In several instances, this has resulted in a Canadian company travelling to China only to be asked to cover expenses for staff fees, commissions, gifts, hosting of “official banquets” or similar “closing” inducements. After the contract is signed, many of these apparent deals eventually fall through and the Canadian company loses out on time and money spent pursuing the deal.
Here are just some of the warnings issued to UK companies about sharp practices in China: some Chinese websites offer attractive products at purchasing prices that are unusually low.
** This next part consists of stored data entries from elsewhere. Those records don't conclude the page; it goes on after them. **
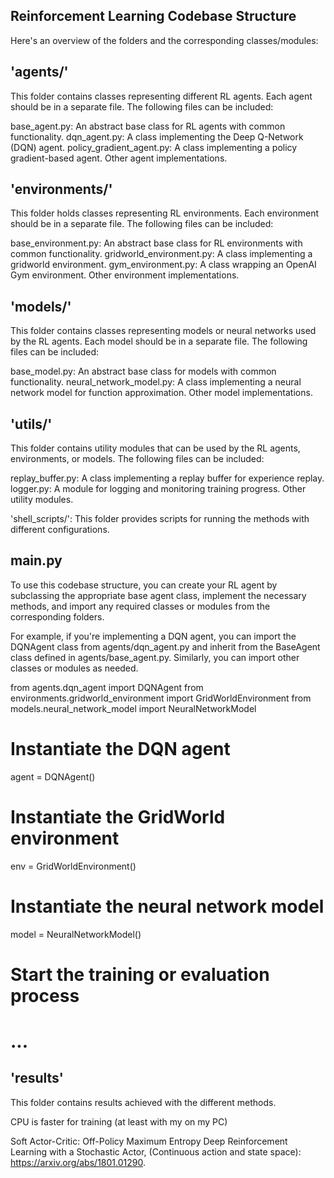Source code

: Reinforcement Learning Codebase Structure
------
Here's an overview of the folders and the corresponding classes/modules:

'agents/'
-
This folder contains classes representing different RL agents. Each agent should be in a separate file. The following files can be included:

base_agent.py: An abstract base class for RL agents with common functionality.
dqn_agent.py: A class implementing the Deep Q-Network (DQN) agent.
policy_gradient_agent.py: A class implementing a policy gradient-based agent.
Other agent implementations.


'environments/'
-
This folder holds classes representing RL environments. Each environment should be in a separate file. The following files can be included:

base_environment.py: An abstract base class for RL environments with common functionality.
gridworld_environment.py: A class implementing a gridworld environment.
gym_environment.py: A class wrapping an OpenAI Gym environment.
Other environment implementations.

'models/'
-
This folder contains classes representing models or neural networks used by the RL agents. Each model should be in a separate file. The following files can be included:

base_model.py: An abstract base class for models with common functionality.
neural_network_model.py: A class implementing a neural network model for function approximation.
Other model implementations.

'utils/'
-
This folder contains utility modules that can be used by the RL agents, environments, or models. The following files can be included:

replay_buffer.py: A class implementing a replay buffer for experience replay.
logger.py: A module for logging and monitoring training progress.
Other utility modules.

'shell_scripts/': This folder provides scripts for running the methods with different configurations.


main.py
-
To use this codebase structure, you can create your RL agent by subclassing the appropriate base agent class, implement the necessary methods, and import any required classes or modules from the corresponding folders.

For example, if you're implementing a DQN agent, you can import the DQNAgent class from agents/dqn_agent.py and inherit from the BaseAgent class defined in agents/base_agent.py. Similarly, you can import other classes or modules as needed.

from agents.dqn_agent import DQNAgent
from environments.gridworld_environment import GridWorldEnvironment
from models.neural_network_model import NeuralNetworkModel

# Instantiate the DQN agent
agent = DQNAgent()

# Instantiate the GridWorld environment
env = GridWorldEnvironment()

# Instantiate the neural network model
model = NeuralNetworkModel()

# Start the training or evaluation process
# ...


'results'
-
This folder contains results achieved with the different methods.

CPU is faster for training (at least with my on my PC)


Soft Actor-Critic: Off-Policy Maximum Entropy Deep Reinforcement Learning with a Stochastic Actor, (Continuous action and state space): https://arxiv.org/abs/1801.01290.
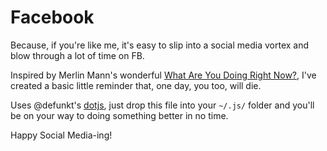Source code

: Facebook
========

Because, if you're like me, it's easy to slip into a social media vortex and blow through a lot of time on FB.

Inspired by Merlin Mann's wonderful [What Are You Doing Right Now?](http://www.merlinmann.com/rightnow/), I've created a basic little reminder that, one day, you too, will die.

Uses @defunkt's [dotjs](https://github.com/defunkt/dotjs), just drop this file into your `~/.js/` folder and you'll be on your way to doing something better in no time.

Happy Social Media-ing!
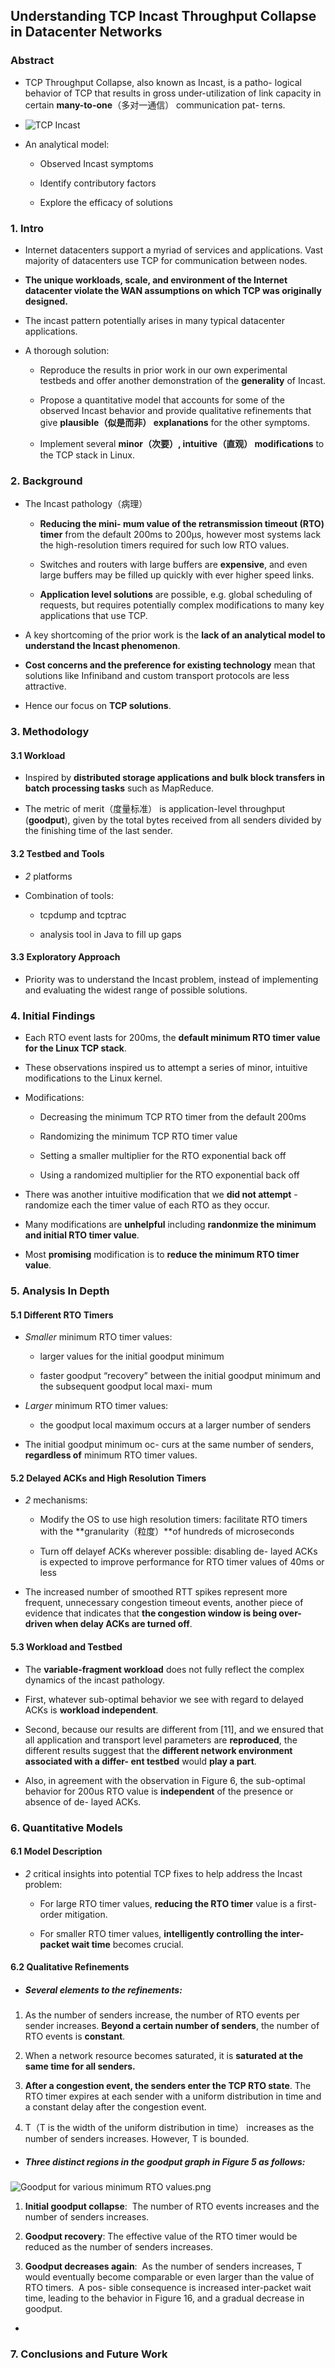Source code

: ## Understanding TCP Incast Throughput Collapse in Datacenter Networks

### Abstract

- TCP Throughput Collapse, also known as Incast, is a patho- logical behavior of TCP that results in gross under-utilization of link capacity in certain **many-to-one**（多对一通信） communication pat- terns.

- ![TCP Incast](http://bradhedlund.s3.amazonaws.com/2011/tcp-incast/tcp-incast.png)

- An analytical model: 

  - Observed Incast symptoms

  - Identify contributory factors

  - Explore the efficacy of solutions

### 1. Intro

- Internet datacenters support a myriad of services and applications. Vast majority of datacenters use TCP for communication between nodes.

- **The unique workloads, scale, and environment of the Internet datacenter violate the WAN assumptions on which TCP was originally designed.**

- The incast pattern potentially arises in many typical datacenter applications.

- A thorough  solution:

  - Reproduce the results in prior work in our own experimental testbeds and offer another demonstration of the **generality** of Incast.

  - Propose a quantitative model that accounts for some of the observed Incast behavior and provide qualitative refinements that give **plausible（似是而非） explanations** for the other symptoms.

  - Implement several **minor（次要）, intuitive（直观） modifications** to the TCP stack in Linux.

### 2. Background

- The Incast pathology（病理）

  - **Reducing the mini- mum value of the retransmission timeout (RTO) timer** from the default 200ms to 200μs, however  most systems lack the high-resolution timers required for such low RTO values.

  - Switches and routers with large buffers are **expensive**, and even large buffers may be filled up quickly with ever higher speed links.

  - **Application level solutions** are possible, e.g. global scheduling of requests, but requires potentially complex modifications to many key applications that use TCP.

- A key shortcoming of the prior work is the **lack of an analytical model to understand the Incast phenomenon**.

- **Cost concerns and the preference for existing technology** mean that solutions like Infiniband and custom transport protocols are less attractive. 

- Hence our focus on **TCP solutions**.

### 3. Methodology

#### 3.1 Workload

- Inspired by **distributed storage applications and bulk block transfers in batch processing tasks** such as MapReduce.

- The metric of merit（度量标准） is application-level throughput (**goodput**), given by the total bytes received from all senders divided by the finishing time of the last sender.

#### 3.2 Testbed and Tools

- *2* platforms

- Combination of tools:

  - tcpdump and tcptrac

  - analysis tool in Java to fill up gaps

#### 3.3 Exploratory Approach

- Priority was to understand the Incast problem, instead of implementing and evaluating the widest range of possible solutions.

### 4. Initial Findings

- Each RTO event lasts for 200ms, the **default minimum RTO timer value for the Linux TCP stack**.

- These observations inspired us to attempt a series of minor, intuitive modifications to the Linux kernel.

- Modifications:

  - Decreasing the minimum TCP RTO timer from the default 200ms

  - Randomizing the minimum TCP RTO timer value

  - Setting a smaller multiplier for the RTO exponential back off

  - Using a randomized multiplier for the RTO exponential back off

- There was another intuitive modification that we **did not attempt** - randomize each the timer value of each RTO as they occur.

- Many modifications are **unhelpful** including **randonmize the minimum and initial RTO timer value**.

- Most **promising** modification is to **reduce the minimum RTO timer value**.

### 5. Analysis In Depth

#### 5.1 Different RTO Timers

- *Smaller* minimum RTO timer values: 

  - larger values for the initial goodput minimum

  - faster goodput “recovery” between the initial goodput minimum and the subsequent goodput local maxi- mum

- *Larger* minimum RTO timer values:

  - the goodput local maximum occurs at a larger number of senders

- The initial goodput minimum oc- curs at the same number of senders, **regardless of** minimum RTO timer values.

#### 5.2 Delayed ACKs and High Resolution Timers

- *2*  mechanisms:

  - Modify the OS to use high resolution timers: facilitate RTO timers with the **granularity（粒度）**of hundreds of  microseconds

  - Turn off delayef ACKs wherever possible:  disabling de- layed ACKs is expected to improve performance for RTO timer values of 40ms or less

- The increased number of smoothed RTT spikes represent more frequent, unnecessary congestion timeout events, another piece of evidence that indicates that **the congestion window is being over-driven when delay ACKs are turned off**.

#### 5.3 Workload and Testbed

- The **variable-fragment workload** does not fully reflect the complex dynamics of the incast pathology.

- First, whatever sub-optimal behavior we see with regard to delayed ACKs is **workload independent**. 

- Second, because our results are different from [11\], and we ensured that all application and transport level parameters are **reproduced**, the different results suggest that the **different network environment associated with a differ- ent testbed** would **play a part**. 

- Also, in agreement with the observation in Figure 6, the sub-optimal behavior for 200us RTO value is **independent** of the presence or absence of de- layed ACKs.

### 6. Quantitative Models

#### 6.1 Model Description

- *2* critical insights into potential TCP fixes to help address the Incast problem:

  -  For large RTO timer values, **reducing the RTO timer** value is a first-order mitigation. 

  - For smaller RTO timer values, **intelligently controlling the inter-packet wait time** becomes crucial.

#### 6.2 Qualitative Refinements

- ##### Several elements to the refinements:

1. As the number of senders increase, the number of RTO events per sender increases. **Beyond a certain number of senders**, the number of RTO events is **constant**.

2.  When a network resource becomes saturated, it is **saturated at the same time for all senders.**

3.  **After a congestion event, the senders enter the TCP RTO state**. The RTO timer expires at each sender with a uniform distribution in time and a constant delay after the congestion event.

4. T（T is the width of the uniform distribution in time） increases as the number of senders increases. However, T is bounded.

    

- ##### Three distinct regions in the goodput graph in Figure 5 as follows:

![Goodput for various minimum RTO values.png](https://github.com/freesinger/network-arch/blob/master/Courses/TCP_Incast/Goodput%20for%20various%20minimum%20RTO%20values.png?raw=true)

 

1. **Initial goodput collapse**:  The number of RTO events increases and the number of senders increases.

2. **Goodput recovery**: The effective value of the RTO timer would be reduced as the number of senders increases.

3. **Goodput decreases again**:  As the number of senders increases, T would eventually become comparable or even larger than the value of RTO timers.  A pos- sible consequence is increased inter-packet wait time, leading to the behavior in Figure 16, and a gradual decrease in goodput.

- 



### 7. Conclusions and Future Work
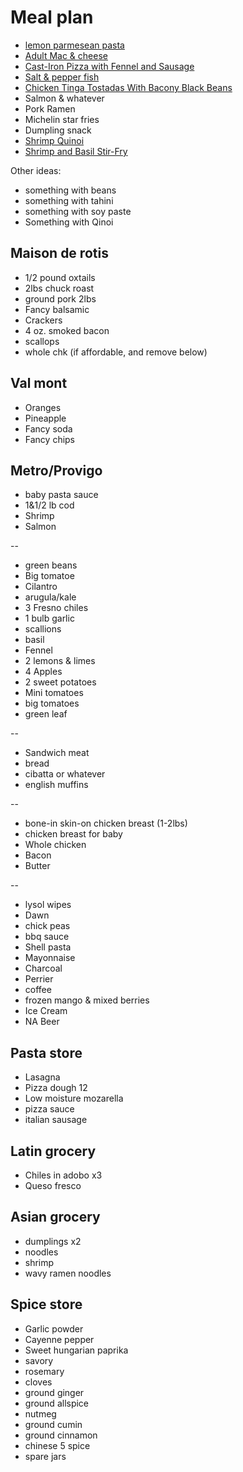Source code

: # Meal plan

- [lemon parmesean pasta](https://www.bonappetit.com/recipe/pasta-with-brown-butter-whole-lemon-and-parmesan)
- [Adult Mac & cheese](https://www.bonappetit.com/recipe/adult-mac-and-cheese)
- [Cast-Iron Pizza with Fennel and Sausage](https://www.bonappetit.com/recipe/cast-iron-pizza-with-fennel-and-sausage)
- [Salt & pepper fish](https://www.bonappetit.com/recipe/salt-and-pepper-fish)
- [Chicken Tinga Tostadas With Bacony Black Beans](https://www.bonappetit.com/recipe/chicken-tinga-tostadas)
- Salmon & whatever
- Pork Ramen
- Michelin star fries
- Dumpling snack
- [Shrimp Quinoi](https://www.bonappetit.com/story/indian-ish-shrimp-quinoa-pulao)
- [Shrimp and Basil Stir-Fry](https://www.bonappetit.com/recipe/shrimp-and-basil-stir-fry)

Other ideas:

- something with beans
- something with tahini
- something with soy paste
- Something with Qinoi

## Maison de rotis

- 1/2 pound oxtails
- 2lbs chuck roast
- ground pork 2lbs
- Fancy balsamic
- Crackers
- 4 oz. smoked bacon
- scallops
- whole chk (if affordable, and remove below)

## Val mont

- Oranges
- Pineapple
- Fancy soda
- Fancy chips

## Metro/Provigo

- baby pasta sauce
- 1&1/2 lb cod
- Shrimp
- Salmon

--

- green beans
- Big tomatoe
- Cilantro
- arugula/kale
- 3 Fresno chiles
- 1 bulb garlic
- scallions
- basil
- Fennel
- 2 lemons & limes
- 4 Apples
- 2 sweet potatoes
- Mini tomatoes
- big tomatoes
- green leaf

--

- Sandwich meat
- bread
- cibatta or whatever
- english muffins

--

- bone-in skin-on chicken breast (1-2lbs)
- chicken breast for baby
- Whole chicken
- Bacon
- Butter

--

- lysol wipes
- Dawn
- chick peas
- bbq sauce
- Shell pasta
- Mayonnaise
- Charcoal
- Perrier
- coffee
- frozen mango & mixed berries
- Ice Cream
- NA Beer

## Pasta store

- Lasagna
- Pizza dough 12
- Low moisture mozarella
- pizza sauce
- italian sausage

## Latin grocery

- Chiles in adobo x3
- Queso fresco


## Asian grocery

- dumplings x2
- noodles
- shrimp
- wavy ramen noodles

## Spice store

- Garlic powder
- Cayenne pepper
- Sweet hungarian paprika
- savory
- rosemary
- cloves
- ground ginger
- ground allspice
- nutmeg
- ground cumin
- ground cinnamon
- chinese 5 spice
- spare jars

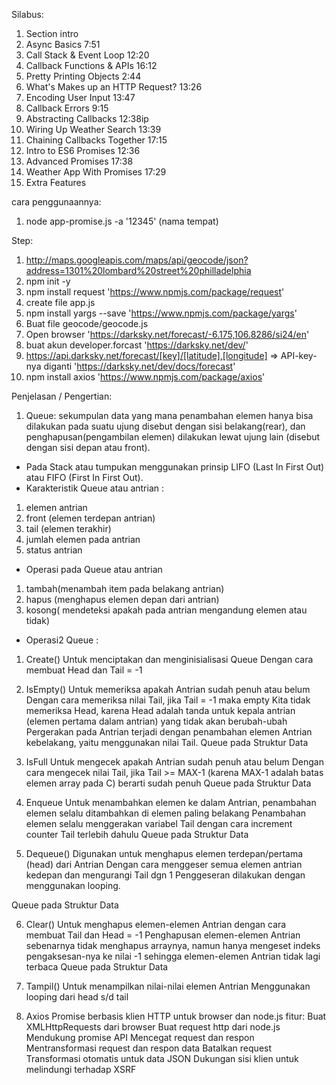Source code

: Silabus:

1. Section intro 
2. Async Basics 7:51
3. Call Stack & Event Loop 12:20
4. Callback Functions & APIs 16:12
5. Pretty Printing Objects 2:44
6. What's Makes up an HTTP Request? 13:26
7. Encoding User Input 13:47
8. Callback Errors 9:15
9. Abstracting Callbacks 12:38ip
10. Wiring Up Weather Search 13:39
11. Chaining Callbacks Together 17:15
12. Intro to ES6 Promises 12:36
13. Advanced Promises 17:38
14. Weather App With Promises 17:29
15. Extra Features 

cara penggunaannya:
1. node app-promise.js -a '12345' (nama tempat)

Step:
1. http://maps.googleapis.com/maps/api/geocode/json?address=1301%20lombard%20street%20philladelphia
2. npm init -y
3. npm install request 'https://www.npmjs.com/package/request'
4. create file app.js
5. npm install yargs --save 'https://www.npmjs.com/package/yargs'
6. Buat file geocode/geocode.js
7. Open browser 'https://darksky.net/forecast/-6.175,106.8286/si24/en'
8. buat akun developer.forcast 'https://darksky.net/dev/'
9. https://api.darksky.net/forecast/[key]/[latitude],[longitude] => API-key-nya diganti 'https://darksky.net/dev/docs/forecast'
10. npm install axios 'https://www.npmjs.com/package/axios'


Penjelasan / Pengertian:

1. Queue: sekumpulan data yang mana penambahan elemen hanya bisa dilakukan pada suatu ujung disebut dengan sisi belakang(rear), dan penghapusan(pengambilan elemen) dilakukan lewat ujung lain (disebut dengan sisi depan atau front). 
- Pada Stack atau tumpukan menggunakan prinsip LIFO (Last In First Out) atau FIFO (First In First Out).
- Karakteristik Queue atau antrian :
1. elemen antrian
2. front (elemen terdepan antrian)
3. tail (elemen terakhir)
4. jumlah elemen pada antrian
5. status antrian
- Operasi pada Queue atau antrian
1. tambah(menambah item pada belakang antrian)
2. hapus (menghapus elemen depan dari antrian)
3. kosong( mendeteksi apakah pada antrian mengandung elemen atau tidak)
- Operasi2 Queue :
1. Create()
Untuk menciptakan dan menginisialisasi Queue
Dengan cara membuat Head dan Tail  = -1
 
2. IsEmpty()
Untuk memeriksa apakah Antrian sudah penuh atau belum
Dengan cara memeriksa nilai Tail, jika Tail = -1 maka empty
Kita tidak memeriksa Head, karena Head adalah tanda untuk kepala antrian (elemen pertama dalam antrian) yang tidak akan berubah-ubah
Pergerakan pada Antrian terjadi dengan penambahan elemen Antrian kebelakang, yaitu menggunakan nilai Tail.
Queue pada Struktur Data
 
3. IsFull
Untuk mengecek apakah Antrian sudah penuh atau belum
Dengan cara mengecek nilai Tail, jika Tail >= MAX-1 (karena MAX-1 adalah batas elemen array pada C) berarti sudah penuh
Queue pada Struktur Data
 
 
4. Enqueue
Untuk menambahkan elemen ke dalam Antrian, penambahan elemen selalu ditambahkan di elemen paling belakang
Penambahan elemen selalu menggerakan variabel Tail dengan cara increment counter Tail terlebih dahulu
Queue pada Struktur Data
 
5. Dequeue()
Digunakan untuk menghapus elemen terdepan/pertama (head) dari Antrian
Dengan cara menggeser semua elemen antrian kedepan dan mengurangi Tail dgn 1
Penggeseran dilakukan dengan menggunakan looping.

Queue pada Struktur Data
 
6. Clear()
Untuk menghapus elemen-elemen Antrian dengan cara membuat Tail dan Head = -1
Penghapusan elemen-elemen Antrian sebenarnya tidak menghapus arraynya, namun hanya mengeset indeks pengaksesan-nya ke nilai -1 sehingga elemen-elemen Antrian tidak lagi terbaca
Queue pada Struktur Data
 
7. Tampil()
Untuk menampilkan nilai-nilai elemen Antrian
Menggunakan looping dari head s/d tail

8. Axios
    Promise berbasis klien HTTP untuk browser dan node.js
        fitur: 
            Buat XMLHttpRequests dari browser
            Buat request http dari node.js
            Mendukung promise API
            Mencegat request dan respon
            Mentransformasi request dan respon data
            Batalkan request
            Transformasi otomatis untuk data JSON
            Dukungan sisi klien untuk melindungi terhadap XSRF

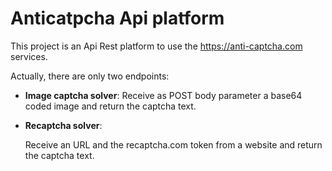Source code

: # Anticatpcha Api platform
This project is an Api Rest platform to use the https://anti-captcha.com services.

Actually, there are only two endpoints:
- **Image captcha solver**: 
  Receive as POST body parameter a base64 coded image and return the captcha text.

- **Recaptcha solver**: 

   Receive an URL and the recaptcha.com token from a website and return the captcha text.
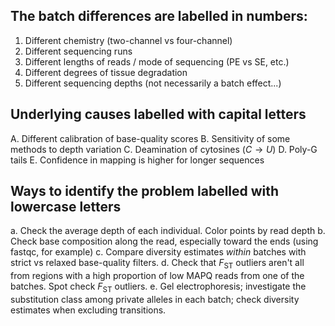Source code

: 
## The batch differences are labelled in numbers:

1. Different chemistry (two-channel vs four-channel)
2. Different sequencing runs
3. Different lengths of reads /  mode of sequencing (PE vs SE, etc.)
4. Different degrees of tissue degradation
5. Different sequencing depths (not necessarily a batch effect...)


## Underlying causes labelled with capital letters

A. Different calibration of base-quality scores
B. Sensitivity of some methods to depth variation
C. Deamination of cytosines ($C \longrightarrow U$)
D. Poly-G tails
E. Confidence in mapping is higher for longer sequences


## Ways to identify the problem labelled with lowercase letters

a. Check the average depth of each individual. Color points by
read depth
b. Check base composition along the read, especially toward the ends (using fastqc, for example)
c. Compare diversity estimates _within_ batches with strict vs
relaxed base-quality filters.
d. Check that $F_\mathrm{ST}$ outliers aren't all from regions with
a high proportion of low MAPQ reads from one of the batches.  Spot
check $F_\mathrm{ST}$ outliers.
e. Gel electrophoresis; investigate the substitution class among
private alleles in each batch; check diversity estimates when
excluding transitions.


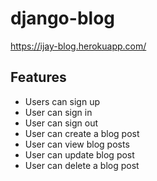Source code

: # django-blog

https://ijay-blog.herokuapp.com/

## Features

- Users can sign up
- User can sign in
- User can sign out
- User can create a blog post
- User can view blog posts
- User can update blog post
- User can delete a blog post
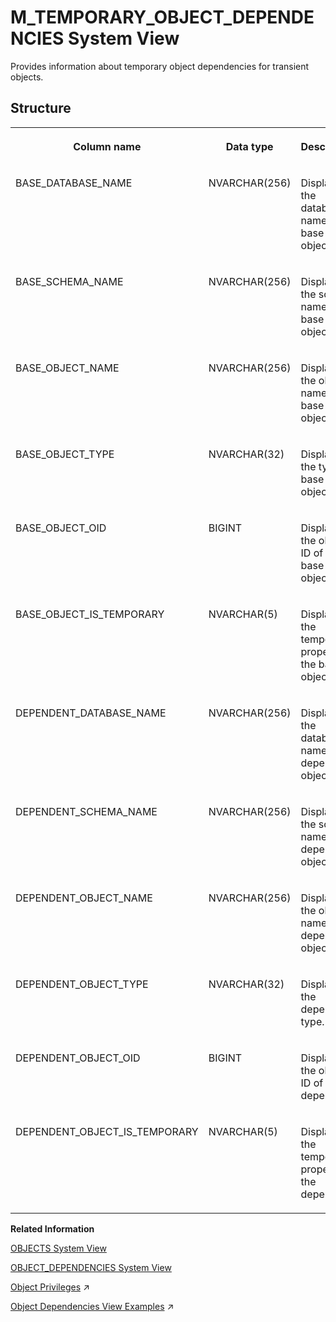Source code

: <!-- loio20c786a175191014932ea025e0d34ba0 -->

# M\_TEMPORARY\_OBJECT\_DEPENDENCIES System View

Provides information about temporary object dependencies for transient objects.



<a name="loio20c786a175191014932ea025e0d34ba0___m__t_e_m_p_o_r_a_r_y__o_b_j_e_c_t__d_e_p_e_n_d_e_n_c_i_e_s_1struct_M_TEMPORARY_OBJECT_DEPENDENCIES"/>

## Structure


<table>
<tr>
<th valign="top">

Column name

</th>
<th valign="top">

Data type

</th>
<th valign="top">

Description

</th>
</tr>
<tr>
<td valign="top">

BASE\_DATABASE\_NAME

</td>
<td valign="top">

NVARCHAR\(256\)

</td>
<td valign="top">

Displays the database name of the base object.

</td>
</tr>
<tr>
<td valign="top">

BASE\_SCHEMA\_NAME

</td>
<td valign="top">

NVARCHAR\(256\)

</td>
<td valign="top">

Displays the schema name of the base object.

</td>
</tr>
<tr>
<td valign="top">

BASE\_OBJECT\_NAME

</td>
<td valign="top">

NVARCHAR\(256\)

</td>
<td valign="top">

Displays the object name of the base object.

</td>
</tr>
<tr>
<td valign="top">

BASE\_OBJECT\_TYPE

</td>
<td valign="top">

NVARCHAR\(32\)

</td>
<td valign="top">

Displays the type of base object.

</td>
</tr>
<tr>
<td valign="top">

BASE\_OBJECT\_OID

</td>
<td valign="top">

BIGINT

</td>
<td valign="top">

Displays the object ID of the base object.

</td>
</tr>
<tr>
<td valign="top">

BASE\_OBJECT\_IS\_TEMPORARY

</td>
<td valign="top">

NVARCHAR\(5\)

</td>
<td valign="top">

Displays the temporary property of the base object.

</td>
</tr>
<tr>
<td valign="top">

DEPENDENT\_DATABASE\_NAME

</td>
<td valign="top">

NVARCHAR\(256\)

</td>
<td valign="top">

Displays the database name of the dependent object.

</td>
</tr>
<tr>
<td valign="top">

DEPENDENT\_SCHEMA\_NAME

</td>
<td valign="top">

NVARCHAR\(256\)

</td>
<td valign="top">

Displays the schema name of the dependent object.

</td>
</tr>
<tr>
<td valign="top">

DEPENDENT\_OBJECT\_NAME

</td>
<td valign="top">

NVARCHAR\(256\)

</td>
<td valign="top">

Displays the object name of the dependent object.

</td>
</tr>
<tr>
<td valign="top">

DEPENDENT\_OBJECT\_TYPE

</td>
<td valign="top">

NVARCHAR\(32\)

</td>
<td valign="top">

Displays the dependent type.

</td>
</tr>
<tr>
<td valign="top">

DEPENDENT\_OBJECT\_OID

</td>
<td valign="top">

BIGINT

</td>
<td valign="top">

Displays the object ID of the dependent.

</td>
</tr>
<tr>
<td valign="top">

DEPENDENT\_OBJECT\_IS\_TEMPORARY

</td>
<td valign="top">

NVARCHAR\(5\)

</td>
<td valign="top">

Displays the temporary property of the dependent.

</td>
</tr>
</table>

**Related Information**  


[OBJECTS System View](../021-System-Views/objects-system-view-20cbede.md "Provides information about available objects.")

[OBJECT\_DEPENDENCIES System View](../021-System-Views/object-dependencies-system-view-20cbd12.md "Provides information about the dependencies between objects, such as which views refer to a specific table.")

[Object Privileges](https://help.sap.com/viewer/a1317de16a1e41a6b0ff81849d80713c/2023_4_QRC/en-US/d6311b15a7e74e01b3f660f7d175b318.html "Object privileges are SQL privileges that are used to allow access to and modification of database objects.") :arrow_upper_right:

[Object Dependencies View Examples](https://help.sap.com/viewer/d1cb63c8dd8e4c35a0f18aef632687f0/2023_4_QRC/en-US/38608b6773a6423986785de97d0d1ea8.html "") :arrow_upper_right:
Once ordered and paid for, the goods are not delivered or the quality does not fulfil the offer. Any subsequent complaint is in vain and the Chinese company often disappears.
In addition, some suspect companies send out multiple offers for large contracts to British and other foreign companies. The contracts are usually for the supply of manufactured products from the UK, in large quantities, on very beneficial financial terms that understandably are very attractive to UK suppliers.
Following short negotiations, these scams are generally used to entice UK companies to visit the market and give advance payments, gifts and lavish meals to secure the deal. Very often the company ends up with a worthless contract and the Chinese individuals disappear.
And the UK advises: don’t get on the plane or incur any major expenses without carrying out due diligence checks. If you get an offer that looks too good to be true, it probably is.
Use a lawyer you trust to check all legal documents are accurately translated in dual languages before agreeing to sign anything. If you are pressured to sign without this comfort, walk away from the deal.